L'infirmier Mohammed Doudou-Traoré est accusé d'avoir drogué et agressé sexuellement deux jeunes femmes.

Procès d'un infirmier pour agression sexuelle: des comprimés dans les poches

L'infirmier Mohammed Doudou-Traoré, accusé d'avoir drogué et agressé sexuellement deux jeunes femmes, a déjà ramené chez lui des comprimés provenant de l'hôpital.
C'est ce qu'une ex-partenaire de l'accusé a raconté à la cour mardi, au deuxième jour du procès de l'accusé de 34 ans.
En vidant les poches des vêtements de travail de son copain avant de faire le lavage, la jeune femme dit avoir trouvé plusieurs fioles avec divers comprimés.
Mohammed Doudou-Traoré aurait répondu à sa conjointe qu'il avait recueilli les doses restantes de médicaments de certains patients et avait simplement oublié de les remettre à la pharmacie de l'hôpital.
L'ex-partenaire a raconté s'être rendu compte, en cours de la relation, que Mohammed Doudou-Traoré fréquentait une autre jeune femme en parallèle.
Preuve de faits similaires
Quatre autres jeunes femmes ont communiqué avec la police de Québec après l'arrestation de l'infirmier et la médiatisation de l'affaire.
Afin de prouver le «modus operandi» de l'accusé, le procureur de la Couronne Me Michel Bérubé a fait témoigner l'une de ces jeunes femmes.
Héloïse (prénom fictif) a raconté avoir connu Mohammed Doudou-Traoré, que tous appellent Med, en décembre 2011 au Star Bar.
À la fin de la soirée, rendue dans le logement d'un ami, Héloïse aurait accepté un verre de vodka-jus d'orange préparé par l'accusé.
Quelques minutes plus tard, elle s'est sentie molle et lourde. En même temps, elle avait l'impression de flotter au-dessus de la scène.
Med se serait alors approché d'elle, se serait étendu sur le dos et l'aurait couchée sur lui.
«Je voulais dire "non" fort, mais ça sortait comme un murmure», a témoigné Héloïse.
Les gestes de Med auraient été interrompus par l'arrivée d'un ami, qui a entendu les faibles protestations de la jeune femme. Héloïse affirme avoir eu des vomissements durant plusieurs heures à son retour chez elle.
Sans goût sans odeur
Pour la toxicologue judiciaire Marie-Pierre Taillon du Laboratoire de sciences judiciaires et de médecine légale, les symptômes d'Héloïse, tous comme ceux décrits lundi par les deux plaignantes, sont incompatibles avec une consommation d'alcool, même abusive.

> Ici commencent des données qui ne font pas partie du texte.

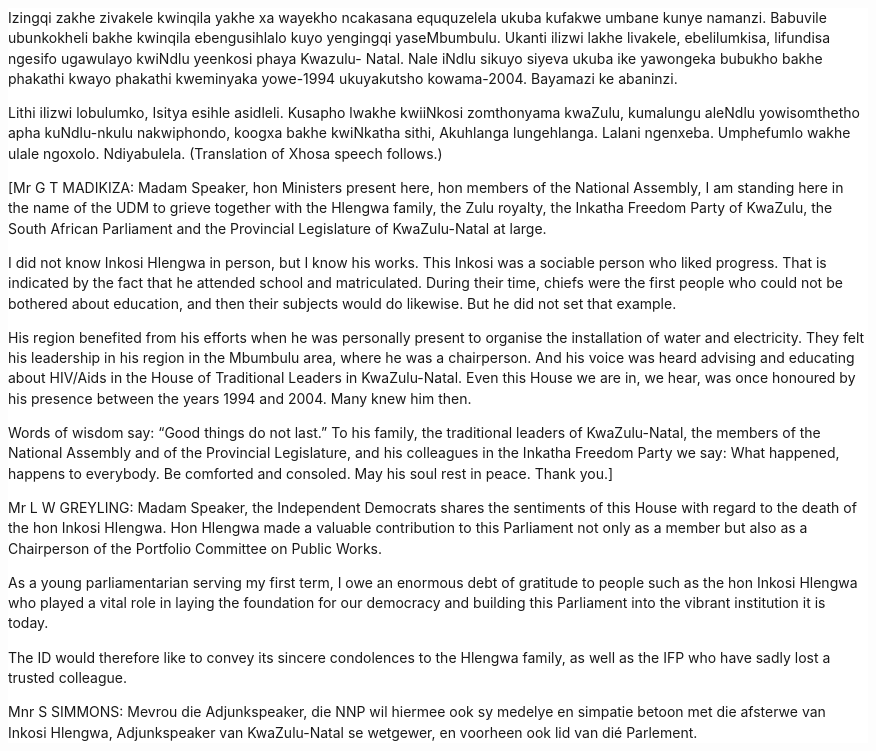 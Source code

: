 Izingqi zakhe zivakele kwinqila yakhe xa wayekho ncakasana eququzelela
ukuba kufakwe umbane kunye namanzi. Babuvile ubunkokheli bakhe kwinqila
ebengusihlalo kuyo yengingqi yaseMbumbulu. Ukanti ilizwi lakhe livakele,
ebelilumkisa, lifundisa ngesifo ugawulayo kwiNdlu yeenkosi phaya Kwazulu-
Natal. Nale iNdlu sikuyo siyeva ukuba ike yawongeka bubukho bakhe phakathi
kwayo phakathi kweminyaka yowe-1994 ukuyakutsho kowama-2004. Bayamazi ke
abaninzi.

Lithi ilizwi lobulumko, Isitya esihle asidleli. Kusapho lwakhe kwiiNkosi
zomthonyama kwaZulu, kumalungu aleNdlu yowisomthetho apha kuNdlu-nkulu
nakwiphondo, koogxa bakhe kwiNkatha sithi, Akuhlanga lungehlanga. Lalani
ngenxeba. Umphefumlo wakhe ulale ngoxolo. Ndiyabulela. (Translation of
Xhosa speech follows.)

[Mr G T MADIKIZA: Madam Speaker, hon Ministers present here, hon members of
the National Assembly, I am standing here in the name of the UDM to grieve
together with the Hlengwa family, the Zulu royalty, the Inkatha Freedom
Party of KwaZulu, the South African Parliament and the Provincial
Legislature of KwaZulu-Natal at large.

I did not know Inkosi Hlengwa in person, but I know his works. This Inkosi
was a sociable person who liked progress. That is indicated by the fact
that he attended school and matriculated. During their time, chiefs were
the first people who could not be bothered about education, and then their
subjects would do likewise. But he did not set that example.

His region benefited from his efforts when he was personally present to
organise the installation of water and electricity. They felt his
leadership in his region in the Mbumbulu area, where he was a chairperson.
And his voice was heard advising and educating about HIV/Aids in the House
of Traditional Leaders in KwaZulu-Natal. Even this House we are in, we
hear, was once honoured by his presence between the years 1994 and 2004.
Many knew him then.

Words of wisdom say: “Good things do not last.” To his family, the
traditional leaders of KwaZulu-Natal, the members of the National Assembly
and of the Provincial Legislature, and his colleagues in the Inkatha
Freedom Party we say: What happened, happens to everybody. Be comforted and
consoled. May his soul rest in peace. Thank you.]

Mr L W GREYLING: Madam Speaker, the Independent Democrats shares the
sentiments of this House with regard to the death of the hon Inkosi
Hlengwa. Hon Hlengwa made a valuable contribution to this Parliament not
only as a member but also as a Chairperson of the Portfolio Committee on
Public Works.

As a young parliamentarian serving my first term, I owe an enormous debt of
gratitude to people such as the hon Inkosi Hlengwa who played a vital role
in laying the foundation for our democracy and building this Parliament
into the vibrant institution it is today.

The ID would therefore like to convey its sincere condolences to the
Hlengwa family, as well as the IFP who have sadly lost a trusted colleague.

Mnr S SIMMONS: Mevrou die Adjunkspeaker, die NNP wil hiermee ook sy medelye
en simpatie betoon met die afsterwe van Inkosi Hlengwa, Adjunkspeaker van
KwaZulu-Natal se wetgewer, en voorheen ook lid van dié Parlement.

Ces symptômes concordent toutefois avec la prise d'un médicament comme la kétamine, dont des traces ont été trouvées dans les cheveux d'une plaignante.
La chimiste et toxicologue judiciaire a expliqué que la kétamine, utilisée sous forme liquide en milieu hospitalier, est sans goût et sans odeur. 
Ses effets dépresseurs se font sentir 30 minutes après l'ingestion et vont être doublés par la consommation d'alcool.